ABOUT THIS EXERCISE:
Output the records precisely as they stand. Pictures are to be skipped.

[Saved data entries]
*** Block opens ***

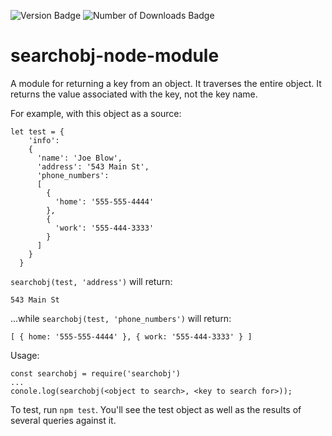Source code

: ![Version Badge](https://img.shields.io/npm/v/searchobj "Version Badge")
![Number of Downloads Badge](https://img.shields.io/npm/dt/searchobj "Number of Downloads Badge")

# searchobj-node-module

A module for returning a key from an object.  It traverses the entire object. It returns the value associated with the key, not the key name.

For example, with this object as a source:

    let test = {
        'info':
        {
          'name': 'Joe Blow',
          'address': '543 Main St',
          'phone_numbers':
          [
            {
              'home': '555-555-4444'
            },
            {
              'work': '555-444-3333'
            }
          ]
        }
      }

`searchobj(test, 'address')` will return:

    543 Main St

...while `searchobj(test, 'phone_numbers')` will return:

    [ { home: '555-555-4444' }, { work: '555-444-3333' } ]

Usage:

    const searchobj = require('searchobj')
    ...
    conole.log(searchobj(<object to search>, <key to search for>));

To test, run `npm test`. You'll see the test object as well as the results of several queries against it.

*** Block closes ***

RESULT FOR THIS TASK:
Source code

: ![Version Badge](https://img.shields.io/npm/v/searchobj "Version Badge")
![Number of Downloads Badge](https://img.shields.io/npm/dt/searchobj "Number of Downloads Badge")

# searchobj-node-module

A module for returning a key from an object.  It traverses the entire object. It returns the value associated with the key, not the key name.

For example, with this object as a source:

    let test = {
        'info':
        {
          'name': 'Joe Blow',
          'address': '543 Main St',
          'phone_numbers':
          [
            {
              'home': '555-555-4444'
            },
            {
              'work': '555-444-3333'
            }
          ]
        }
      }

`searchobj(test, 'address')` will return:

    543 Main St

...while `searchobj(test, 'phone_numbers')` will return:

    [ { home: '555-555-4444' }, { work: '555-444-3333' } ]

Usage:

    const searchobj = require('searchobj')
    ...
    conole.log(searchobj(<object to search>, <key to search for>));

To test, run `npm test`. You'll see the test object as well as the results of several queries against it.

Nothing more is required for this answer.